--- Problem details ---
Output every record exactly and leave each picture out.

[[ Material provided open ]]

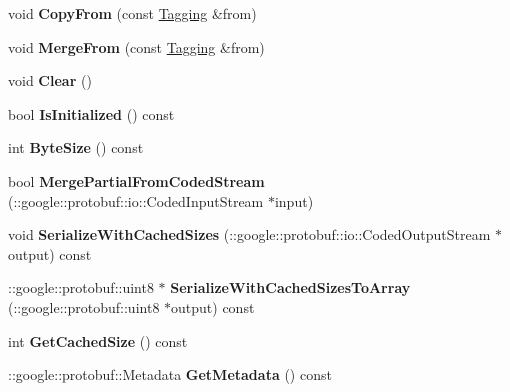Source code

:\begin{DoxyCompactItemize}
\item 
\hypertarget{classTagging_ab2271da80aa840cfa9b2de493b3eeb1f}{
void {\bfseries CopyFrom} (const \hyperlink{classTagging}{Tagging} \&from)}
\label{classTagging_ab2271da80aa840cfa9b2de493b3eeb1f}

\item 
\hypertarget{classTagging_a13d8b75c40ac5f295bc61a2f3f94c3b0}{
void {\bfseries MergeFrom} (const \hyperlink{classTagging}{Tagging} \&from)}
\label{classTagging_a13d8b75c40ac5f295bc61a2f3f94c3b0}

\item 
\hypertarget{classTagging_a43f8e265b50703f56a295083d3aa9676}{
void {\bfseries Clear} ()}
\label{classTagging_a43f8e265b50703f56a295083d3aa9676}

\item 
\hypertarget{classTagging_ab5617848ff03416f1ab4d98e2bfdef26}{
bool {\bfseries IsInitialized} () const }
\label{classTagging_ab5617848ff03416f1ab4d98e2bfdef26}

\item 
\hypertarget{classTagging_a6c2f74cb255bb4913fd279c6f3254729}{
int {\bfseries ByteSize} () const }
\label{classTagging_a6c2f74cb255bb4913fd279c6f3254729}

\item 
\hypertarget{classTagging_a1c8cf78b674f62c201f31e2b6ad721f2}{
bool {\bfseries MergePartialFromCodedStream} (::google::protobuf::io::CodedInputStream $\ast$input)}
\label{classTagging_a1c8cf78b674f62c201f31e2b6ad721f2}

\item 
\hypertarget{classTagging_afbd4d173621ed8cfc227dbcceec933d6}{
void {\bfseries SerializeWithCachedSizes} (::google::protobuf::io::CodedOutputStream $\ast$output) const }
\label{classTagging_afbd4d173621ed8cfc227dbcceec933d6}

\item 
\hypertarget{classTagging_a758bb0408c843056d4c70b917d02509b}{
::google::protobuf::uint8 $\ast$ {\bfseries SerializeWithCachedSizesToArray} (::google::protobuf::uint8 $\ast$output) const }
\label{classTagging_a758bb0408c843056d4c70b917d02509b}

\item 
\hypertarget{classTagging_a4661d58542895ed97b5e55ffb7d19f0c}{
int {\bfseries GetCachedSize} () const }
\label{classTagging_a4661d58542895ed97b5e55ffb7d19f0c}

\item 
\hypertarget{classTagging_a7d324ff2794e15d2c55c7238e173b520}{
::google::protobuf::Metadata {\bfseries GetMetadata} () const }
\label{classTagging_a7d324ff2794e15d2c55c7238e173b520}


\end{DoxyCompactItemize}
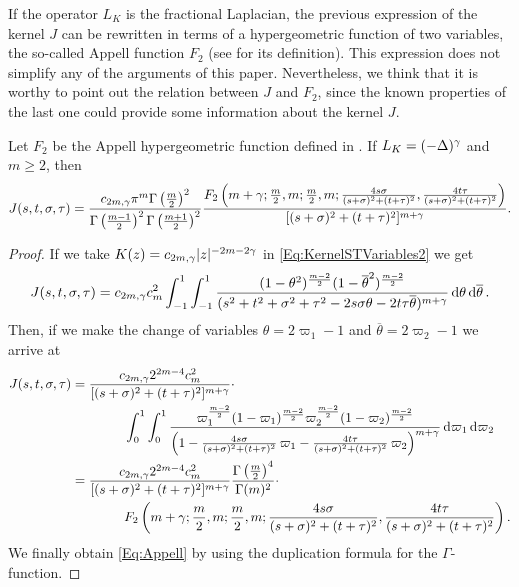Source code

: If the operator $L_K$ is the fractional Laplacian, the previous expression of the kernel $J$ can be rewritten in terms of a hypergeometric function of two variables, the so-called Appell function $F_2$ (see \cite{Appell} for its definition). This expression does not simplify any of the arguments of this paper. Nevertheless, we think that it is worthy to point out the relation between $J$ and $F_2$, since the known properties of the last one could provide some information about the kernel $J$.

\begin{lemma}
\label{Lemma:Appell} Let $F_2$ be the Appell hypergeometric function defined in \cite{Appell}. If $L_K = (-\Delta)^\gamma$ and $m\geq 2$, then
\begin{equation}
\label{Eq:Appell}
J(s,t,\sigma,\tau) = \frac{c_{2m,\gamma}\pi^m\Gamma\left(\frac{m}{2}\right)^2}{\Gamma\left(\frac{m-1}{2}\right)^2\Gamma\left(\frac{m+1}{2}\right)^2} \frac{F_2\left( m+\gamma;\frac{m}{2},m;\frac{m}{2},m;\frac{4s\sigma}{(s+\sigma)^2+(t+\tau)^2},\frac{4t\tau}{(s+\sigma)^2+(t+\tau)^2} \right)}{[(s+\sigma)^2+(t+\tau)^2]^{m+\gamma}}.
\end{equation}
\end{lemma}



\begin{proof}
If we take $K(z) = c_{2m,\gamma}|z|^{-2m-2\gamma}$ in \eqref{Eq:KernelSTVariables2} we get
\begin{align*}
J(s,t,\sigma, \tau) = c_{2m,\gamma} c_m ^2  \int_{-1}^1  \int_{-1}^1  \frac{(1-\theta^2)^{\frac{m-2}{2}} (1-\overline{\theta}^2)^{\frac{m-2}{2}}}{(s^2 + t^2 + \sigma^2 + \tau^2 -2 s \sigma \theta -2 t \tau \overline{\theta})^{m+\gamma}} \,\mathrm{d} \theta \,\mathrm{d} \overline{\theta}\,.
\end{align*}
Then, if we make the change of variables $\theta = 2\varpi_1-1$ and $\overline{\theta}=2\varpi_2-1$
we arrive at
\begin{align*}
J(s,t,\sigma, \tau) &= \frac{ c_{2m,\gamma} 2^{2m-4} c_m^2}{[(s+\sigma)^2+(t+\tau)^2]^{m+\gamma}} \cdot \\
 & \quad \quad \quad \quad  \int_0^1 \int_0^1
\frac{ \varpi_1^\frac{m-2}{2} (1-\varpi_1)^\frac{m-2}{2} \varpi_2^\frac{m-2}{2}
(1-\varpi_2)^\frac{m-2}{2}}{\left(1-\frac{4s\sigma}{(s+\sigma)^2+(t+\tau)^2}\,\varpi_1-\frac{4t\tau}{(s+\sigma)^2+(t+\tau)^2}\,\varpi_2
\right)^{m+\gamma}} \,\mathrm{d} \varpi_1 \,\mathrm{d} \varpi_2 \\
&= \frac{ c_{2m,\gamma} 2^{2m-4} c_m^2}{[(s+\sigma)^2+(t+\tau)^2]^{m+\gamma}} \frac{\Gamma\left(\frac{m}{2} \right)^4}{\Gamma(m)^2} \cdot \\
& \quad \quad \quad \quad F_2\left( m+\gamma;\frac{m}{2},m;\frac{m}{2},m;\frac{4s\sigma}{(s+\sigma)^2+(t+\tau)^2},\frac{4t\tau}{(s+\sigma)^2+(t+\tau)^2} \right).
\end{align*}
We finally obtain \eqref{Eq:Appell} by using the duplication formula for the $\Gamma$-function.
\end{proof}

[[ Material provided closed ]]

--- Output ---
Source code

:\begin{DoxyCompactItemize}
\item 
\hypertarget{classTagging_ab2271da80aa840cfa9b2de493b3eeb1f}{
void {\bfseries CopyFrom} (const \hyperlink{classTagging}{Tagging} \&from)}
\label{classTagging_ab2271da80aa840cfa9b2de493b3eeb1f}

\item 
\hypertarget{classTagging_a13d8b75c40ac5f295bc61a2f3f94c3b0}{
void {\bfseries MergeFrom} (const \hyperlink{classTagging}{Tagging} \&from)}
\label{classTagging_a13d8b75c40ac5f295bc61a2f3f94c3b0}

\item 
\hypertarget{classTagging_a43f8e265b50703f56a295083d3aa9676}{
void {\bfseries Clear} ()}
\label{classTagging_a43f8e265b50703f56a295083d3aa9676}

\item 
\hypertarget{classTagging_ab5617848ff03416f1ab4d98e2bfdef26}{
bool {\bfseries IsInitialized} () const }
\label{classTagging_ab5617848ff03416f1ab4d98e2bfdef26}

\item 
\hypertarget{classTagging_a6c2f74cb255bb4913fd279c6f3254729}{
int {\bfseries ByteSize} () const }
\label{classTagging_a6c2f74cb255bb4913fd279c6f3254729}

\item 
\hypertarget{classTagging_a1c8cf78b674f62c201f31e2b6ad721f2}{
bool {\bfseries MergePartialFromCodedStream} (::google::protobuf::io::CodedInputStream $\ast$input)}
\label{classTagging_a1c8cf78b674f62c201f31e2b6ad721f2}

\item 
\hypertarget{classTagging_afbd4d173621ed8cfc227dbcceec933d6}{
void {\bfseries SerializeWithCachedSizes} (::google::protobuf::io::CodedOutputStream $\ast$output) const }
\label{classTagging_afbd4d173621ed8cfc227dbcceec933d6}

\item 
\hypertarget{classTagging_a758bb0408c843056d4c70b917d02509b}{
::google::protobuf::uint8 $\ast$ {\bfseries SerializeWithCachedSizesToArray} (::google::protobuf::uint8 $\ast$output) const }
\label{classTagging_a758bb0408c843056d4c70b917d02509b}

\item 
\hypertarget{classTagging_a4661d58542895ed97b5e55ffb7d19f0c}{
int {\bfseries GetCachedSize} () const }
\label{classTagging_a4661d58542895ed97b5e55ffb7d19f0c}

\item 
\hypertarget{classTagging_a7d324ff2794e15d2c55c7238e173b520}{
::google::protobuf::Metadata {\bfseries GetMetadata} () const }
\label{classTagging_a7d324ff2794e15d2c55c7238e173b520}


\end{DoxyCompactItemize}
Source code

: If the operator $L_K$ is the fractional Laplacian, the previous expression of the kernel $J$ can be rewritten in terms of a hypergeometric function of two variables, the so-called Appell function $F_2$ (see \cite{Appell} for its definition). This expression does not simplify any of the arguments of this paper. Nevertheless, we think that it is worthy to point out the relation between $J$ and $F_2$, since the known properties of the last one could provide some information about the kernel $J$.

\begin{lemma}
\label{Lemma:Appell} Let $F_2$ be the Appell hypergeometric function defined in \cite{Appell}. If $L_K = (-\Delta)^\gamma$ and $m\geq 2$, then
\begin{equation}
\label{Eq:Appell}
J(s,t,\sigma,\tau) = \frac{c_{2m,\gamma}\pi^m\Gamma\left(\frac{m}{2}\right)^2}{\Gamma\left(\frac{m-1}{2}\right)^2\Gamma\left(\frac{m+1}{2}\right)^2} \frac{F_2\left( m+\gamma;\frac{m}{2},m;\frac{m}{2},m;\frac{4s\sigma}{(s+\sigma)^2+(t+\tau)^2},\frac{4t\tau}{(s+\sigma)^2+(t+\tau)^2} \right)}{[(s+\sigma)^2+(t+\tau)^2]^{m+\gamma}}.
\end{equation}
\end{lemma}



\begin{proof}
If we take $K(z) = c_{2m,\gamma}|z|^{-2m-2\gamma}$ in \eqref{Eq:KernelSTVariables2} we get
\begin{align*}
J(s,t,\sigma, \tau) = c_{2m,\gamma} c_m ^2  \int_{-1}^1  \int_{-1}^1  \frac{(1-\theta^2)^{\frac{m-2}{2}} (1-\overline{\theta}^2)^{\frac{m-2}{2}}}{(s^2 + t^2 + \sigma^2 + \tau^2 -2 s \sigma \theta -2 t \tau \overline{\theta})^{m+\gamma}} \,\mathrm{d} \theta \,\mathrm{d} \overline{\theta}\,.
\end{align*}
Then, if we make the change of variables $\theta = 2\varpi_1-1$ and $\overline{\theta}=2\varpi_2-1$
we arrive at
\begin{align*}
J(s,t,\sigma, \tau) &= \frac{ c_{2m,\gamma} 2^{2m-4} c_m^2}{[(s+\sigma)^2+(t+\tau)^2]^{m+\gamma}} \cdot \\
 & \quad \quad \quad \quad  \int_0^1 \int_0^1
\frac{ \varpi_1^\frac{m-2}{2} (1-\varpi_1)^\frac{m-2}{2} \varpi_2^\frac{m-2}{2}
(1-\varpi_2)^\frac{m-2}{2}}{\left(1-\frac{4s\sigma}{(s+\sigma)^2+(t+\tau)^2}\,\varpi_1-\frac{4t\tau}{(s+\sigma)^2+(t+\tau)^2}\,\varpi_2
\right)^{m+\gamma}} \,\mathrm{d} \varpi_1 \,\mathrm{d} \varpi_2 \\
&= \frac{ c_{2m,\gamma} 2^{2m-4} c_m^2}{[(s+\sigma)^2+(t+\tau)^2]^{m+\gamma}} \frac{\Gamma\left(\frac{m}{2} \right)^4}{\Gamma(m)^2} \cdot \\
& \quad \quad \quad \quad F_2\left( m+\gamma;\frac{m}{2},m;\frac{m}{2},m;\frac{4s\sigma}{(s+\sigma)^2+(t+\tau)^2},\frac{4t\tau}{(s+\sigma)^2+(t+\tau)^2} \right).
\end{align*}
We finally obtain \eqref{Eq:Appell} by using the duplication formula for the $\Gamma$-function.
\end{proof}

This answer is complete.